▶ DIRECTIONS:
Each entry below is to be printed verbatim.

▶ SUPPLIED INFORMATION:
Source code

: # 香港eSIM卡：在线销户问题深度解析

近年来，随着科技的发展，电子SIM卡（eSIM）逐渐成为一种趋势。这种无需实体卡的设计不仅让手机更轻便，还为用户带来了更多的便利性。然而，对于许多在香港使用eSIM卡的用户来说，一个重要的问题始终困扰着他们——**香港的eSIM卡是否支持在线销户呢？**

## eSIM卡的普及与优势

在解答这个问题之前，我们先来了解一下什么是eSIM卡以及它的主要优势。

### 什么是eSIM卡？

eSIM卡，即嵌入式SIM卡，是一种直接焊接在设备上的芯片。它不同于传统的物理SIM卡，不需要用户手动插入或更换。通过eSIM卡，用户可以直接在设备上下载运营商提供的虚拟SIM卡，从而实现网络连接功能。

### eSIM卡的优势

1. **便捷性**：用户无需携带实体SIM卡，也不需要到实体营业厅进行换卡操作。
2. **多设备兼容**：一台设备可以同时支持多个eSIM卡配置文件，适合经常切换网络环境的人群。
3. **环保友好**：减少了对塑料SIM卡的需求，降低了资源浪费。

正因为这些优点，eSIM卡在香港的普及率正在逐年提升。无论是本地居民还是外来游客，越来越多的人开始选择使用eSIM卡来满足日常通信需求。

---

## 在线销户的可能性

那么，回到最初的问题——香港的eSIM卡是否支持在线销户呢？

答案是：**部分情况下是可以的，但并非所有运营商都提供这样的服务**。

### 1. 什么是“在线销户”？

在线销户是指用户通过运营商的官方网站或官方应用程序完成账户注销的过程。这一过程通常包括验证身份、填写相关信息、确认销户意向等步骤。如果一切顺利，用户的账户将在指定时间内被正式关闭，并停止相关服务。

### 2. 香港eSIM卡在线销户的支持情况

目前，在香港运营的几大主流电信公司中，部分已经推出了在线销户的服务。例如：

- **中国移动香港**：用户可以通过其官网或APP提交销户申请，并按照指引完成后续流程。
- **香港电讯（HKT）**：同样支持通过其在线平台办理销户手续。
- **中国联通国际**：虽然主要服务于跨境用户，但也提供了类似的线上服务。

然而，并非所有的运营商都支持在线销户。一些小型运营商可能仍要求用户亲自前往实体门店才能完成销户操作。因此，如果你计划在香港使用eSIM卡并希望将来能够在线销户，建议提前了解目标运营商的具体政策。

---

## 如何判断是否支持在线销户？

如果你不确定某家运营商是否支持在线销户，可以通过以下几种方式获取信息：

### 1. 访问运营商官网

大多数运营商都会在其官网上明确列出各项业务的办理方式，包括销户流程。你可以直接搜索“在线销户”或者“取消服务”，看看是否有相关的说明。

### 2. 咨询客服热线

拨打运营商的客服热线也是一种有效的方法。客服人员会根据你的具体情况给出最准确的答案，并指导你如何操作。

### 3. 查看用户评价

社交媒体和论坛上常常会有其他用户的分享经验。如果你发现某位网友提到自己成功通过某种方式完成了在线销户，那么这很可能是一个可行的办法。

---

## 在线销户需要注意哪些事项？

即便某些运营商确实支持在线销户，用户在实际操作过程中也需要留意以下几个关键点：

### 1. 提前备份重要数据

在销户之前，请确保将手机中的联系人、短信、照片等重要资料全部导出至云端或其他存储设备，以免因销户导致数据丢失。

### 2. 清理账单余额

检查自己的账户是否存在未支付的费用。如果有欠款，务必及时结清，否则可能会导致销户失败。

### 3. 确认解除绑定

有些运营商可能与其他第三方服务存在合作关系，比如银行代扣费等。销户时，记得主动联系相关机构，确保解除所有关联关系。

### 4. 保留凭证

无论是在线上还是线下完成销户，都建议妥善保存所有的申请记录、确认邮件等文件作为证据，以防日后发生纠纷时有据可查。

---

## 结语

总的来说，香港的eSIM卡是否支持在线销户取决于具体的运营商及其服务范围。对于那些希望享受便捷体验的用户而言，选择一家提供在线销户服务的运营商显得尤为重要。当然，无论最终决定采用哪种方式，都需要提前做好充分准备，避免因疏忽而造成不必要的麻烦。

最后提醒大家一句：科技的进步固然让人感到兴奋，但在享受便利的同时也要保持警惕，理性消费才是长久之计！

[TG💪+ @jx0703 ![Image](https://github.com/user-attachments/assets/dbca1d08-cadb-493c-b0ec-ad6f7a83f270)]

▶ WORKED SOLUTION:
Source code

: # 香港eSIM卡：在线销户问题深度解析

近年来，随着科技的发展，电子SIM卡（eSIM）逐渐成为一种趋势。这种无需实体卡的设计不仅让手机更轻便，还为用户带来了更多的便利性。然而，对于许多在香港使用eSIM卡的用户来说，一个重要的问题始终困扰着他们——**香港的eSIM卡是否支持在线销户呢？**

## eSIM卡的普及与优势

在解答这个问题之前，我们先来了解一下什么是eSIM卡以及它的主要优势。

### 什么是eSIM卡？

eSIM卡，即嵌入式SIM卡，是一种直接焊接在设备上的芯片。它不同于传统的物理SIM卡，不需要用户手动插入或更换。通过eSIM卡，用户可以直接在设备上下载运营商提供的虚拟SIM卡，从而实现网络连接功能。

### eSIM卡的优势

1. **便捷性**：用户无需携带实体SIM卡，也不需要到实体营业厅进行换卡操作。
2. **多设备兼容**：一台设备可以同时支持多个eSIM卡配置文件，适合经常切换网络环境的人群。
3. **环保友好**：减少了对塑料SIM卡的需求，降低了资源浪费。

正因为这些优点，eSIM卡在香港的普及率正在逐年提升。无论是本地居民还是外来游客，越来越多的人开始选择使用eSIM卡来满足日常通信需求。

---

## 在线销户的可能性

那么，回到最初的问题——香港的eSIM卡是否支持在线销户呢？

答案是：**部分情况下是可以的，但并非所有运营商都提供这样的服务**。

### 1. 什么是“在线销户”？

在线销户是指用户通过运营商的官方网站或官方应用程序完成账户注销的过程。这一过程通常包括验证身份、填写相关信息、确认销户意向等步骤。如果一切顺利，用户的账户将在指定时间内被正式关闭，并停止相关服务。

### 2. 香港eSIM卡在线销户的支持情况

目前，在香港运营的几大主流电信公司中，部分已经推出了在线销户的服务。例如：

- **中国移动香港**：用户可以通过其官网或APP提交销户申请，并按照指引完成后续流程。
- **香港电讯（HKT）**：同样支持通过其在线平台办理销户手续。
- **中国联通国际**：虽然主要服务于跨境用户，但也提供了类似的线上服务。

然而，并非所有的运营商都支持在线销户。一些小型运营商可能仍要求用户亲自前往实体门店才能完成销户操作。因此，如果你计划在香港使用eSIM卡并希望将来能够在线销户，建议提前了解目标运营商的具体政策。

---

## 如何判断是否支持在线销户？

如果你不确定某家运营商是否支持在线销户，可以通过以下几种方式获取信息：

### 1. 访问运营商官网

大多数运营商都会在其官网上明确列出各项业务的办理方式，包括销户流程。你可以直接搜索“在线销户”或者“取消服务”，看看是否有相关的说明。

### 2. 咨询客服热线

拨打运营商的客服热线也是一种有效的方法。客服人员会根据你的具体情况给出最准确的答案，并指导你如何操作。

### 3. 查看用户评价

社交媒体和论坛上常常会有其他用户的分享经验。如果你发现某位网友提到自己成功通过某种方式完成了在线销户，那么这很可能是一个可行的办法。

---

## 在线销户需要注意哪些事项？

即便某些运营商确实支持在线销户，用户在实际操作过程中也需要留意以下几个关键点：

### 1. 提前备份重要数据

在销户之前，请确保将手机中的联系人、短信、照片等重要资料全部导出至云端或其他存储设备，以免因销户导致数据丢失。

### 2. 清理账单余额

检查自己的账户是否存在未支付的费用。如果有欠款，务必及时结清，否则可能会导致销户失败。

### 3. 确认解除绑定

有些运营商可能与其他第三方服务存在合作关系，比如银行代扣费等。销户时，记得主动联系相关机构，确保解除所有关联关系。

### 4. 保留凭证

无论是在线上还是线下完成销户，都建议妥善保存所有的申请记录、确认邮件等文件作为证据，以防日后发生纠纷时有据可查。

---

## 结语

总的来说，香港的eSIM卡是否支持在线销户取决于具体的运营商及其服务范围。对于那些希望享受便捷体验的用户而言，选择一家提供在线销户服务的运营商显得尤为重要。当然，无论最终决定采用哪种方式，都需要提前做好充分准备，避免因疏忽而造成不必要的麻烦。

最后提醒大家一句：科技的进步固然让人感到兴奋，但在享受便利的同时也要保持警惕，理性消费才是长久之计！

[TG💪+ @jx0703 ![Image](https://github.com/user-attachments/assets/dbca1d08-cadb-493c-b0ec-ad6f7a83f270)]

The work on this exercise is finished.